Bogerd sipped white brandy and thought of his daughter and his grandchildren, far away in the land of the Franks. Ingrid trailed an index finger across the inside of his left forearm, traced an old scar and then paused. He looked up at her, looked at the full, soft curve of her cheek, so much like Erika’s. He sighed and was suddenly aware that he was much too old for such as Ingrid. He realized this, to his great surprise, with more amusement than horror. He patted her hand and said, “Nay, Ingrid, not tonight. I need my pillows after my cup.”
Ingrid walked toward the stairs at the rear of the hall. Her round buttocks leaped beneath her skirts like playful dolphins. She stopped at the foot of the stairs, looked over her shoulder and stuck out her tongue.
Bogerd laughed. “Go on, girl! Have a word with young Erlund.”
Ingrid flipped her loosely bound blonde hair over her shoulder and proceeded up the stairs.
Bogerd raised his goblet to take that last restful sip of brandy when a light tapping sounded at his great hall’s main door. He lowered his goblet and stared. A house-karl would have thrown open the door and entered. A friend would have thumped the oaken staves heartily. What meant this meek tapping?
The tapper tapped again.
Bogerd snorted with irritation, set down his goblet, rose with a grunt and walked to the door. He pulled the latch, opened it and peered out into frosty, starry darkness, empty darkness.
A quiet chuckle came from around his knees. “Here, Bogerd, down here.”
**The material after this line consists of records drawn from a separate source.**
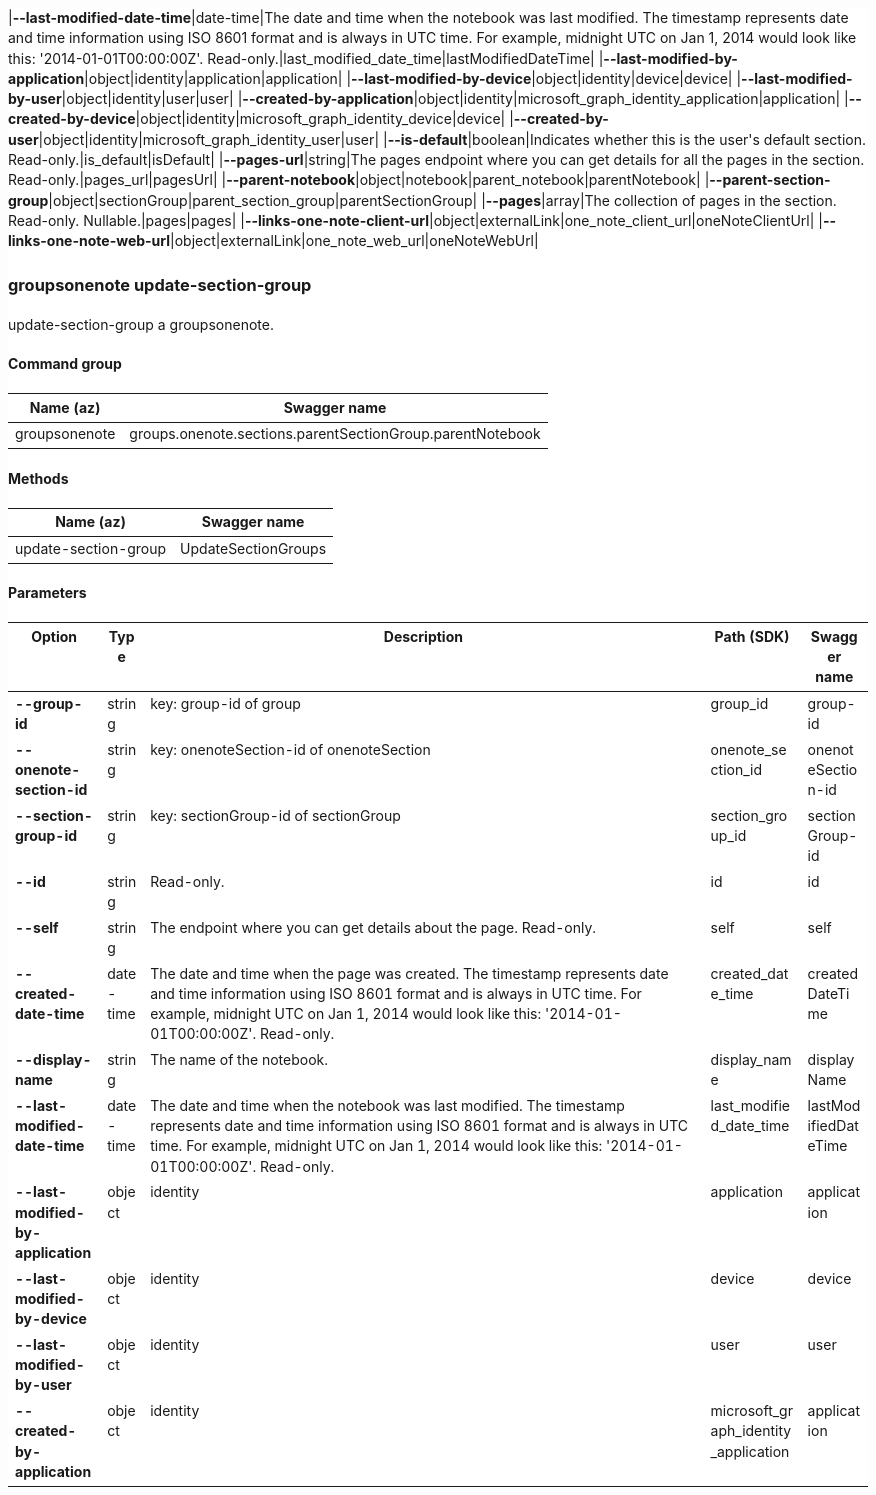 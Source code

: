 |**--last-modified-date-time**|date-time|The date and time when the notebook was last modified. The timestamp represents date and time information using ISO 8601 format and is always in UTC time. For example, midnight UTC on Jan 1, 2014 would look like this: '2014-01-01T00:00:00Z'. Read-only.|last_modified_date_time|lastModifiedDateTime|
|**--last-modified-by-application**|object|identity|application|application|
|**--last-modified-by-device**|object|identity|device|device|
|**--last-modified-by-user**|object|identity|user|user|
|**--created-by-application**|object|identity|microsoft_graph_identity_application|application|
|**--created-by-device**|object|identity|microsoft_graph_identity_device|device|
|**--created-by-user**|object|identity|microsoft_graph_identity_user|user|
|**--is-default**|boolean|Indicates whether this is the user's default section. Read-only.|is_default|isDefault|
|**--pages-url**|string|The pages endpoint where you can get details for all the pages in the section. Read-only.|pages_url|pagesUrl|
|**--parent-notebook**|object|notebook|parent_notebook|parentNotebook|
|**--parent-section-group**|object|sectionGroup|parent_section_group|parentSectionGroup|
|**--pages**|array|The collection of pages in the section.  Read-only. Nullable.|pages|pages|
|**--links-one-note-client-url**|object|externalLink|one_note_client_url|oneNoteClientUrl|
|**--links-one-note-web-url**|object|externalLink|one_note_web_url|oneNoteWebUrl|

### groupsonenote update-section-group

update-section-group a groupsonenote.

#### Command group
|Name (az)|Swagger name|
|---------|------------|
|groupsonenote|groups.onenote.sections.parentSectionGroup.parentNotebook|

#### Methods
|Name (az)|Swagger name|
|---------|------------|
|update-section-group|UpdateSectionGroups|

#### Parameters
|Option|Type|Description|Path (SDK)|Swagger name|
|------|----|-----------|----------|------------|
|**--group-id**|string|key: group-id of group|group_id|group-id|
|**--onenote-section-id**|string|key: onenoteSection-id of onenoteSection|onenote_section_id|onenoteSection-id|
|**--section-group-id**|string|key: sectionGroup-id of sectionGroup|section_group_id|sectionGroup-id|
|**--id**|string|Read-only.|id|id|
|**--self**|string|The endpoint where you can get details about the page. Read-only.|self|self|
|**--created-date-time**|date-time|The date and time when the page was created. The timestamp represents date and time information using ISO 8601 format and is always in UTC time. For example, midnight UTC on Jan 1, 2014 would look like this: '2014-01-01T00:00:00Z'. Read-only.|created_date_time|createdDateTime|
|**--display-name**|string|The name of the notebook.|display_name|displayName|
|**--last-modified-date-time**|date-time|The date and time when the notebook was last modified. The timestamp represents date and time information using ISO 8601 format and is always in UTC time. For example, midnight UTC on Jan 1, 2014 would look like this: '2014-01-01T00:00:00Z'. Read-only.|last_modified_date_time|lastModifiedDateTime|
|**--last-modified-by-application**|object|identity|application|application|
|**--last-modified-by-device**|object|identity|device|device|
|**--last-modified-by-user**|object|identity|user|user|
|**--created-by-application**|object|identity|microsoft_graph_identity_application|application|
Bogerd started and looked down.
Gimp, the king of Nordheim’s beggars, looked up at him. Gimp’s legs had gone to the belly of a great fish in the southern ocean. His life as a sailor done, he’d become one of Nordheim’s maimed poor. It wasn’t many years before his energy and intelligence made him their leader. His usual mode of transport was a low, four-wheeled cart, which he propelled at a great rate of speed with his long, massive arms. Off his cart, he was able to swing himself up stairs like a swift-scuttling crab. He could pivot, too, off of one stony fist and crack heads with the other. No one required more than one blow from Gimp’s fist to come to agreement with him. Though the worlds of thane and beggar seldom touched, there was respect between Bogerd and Gimp.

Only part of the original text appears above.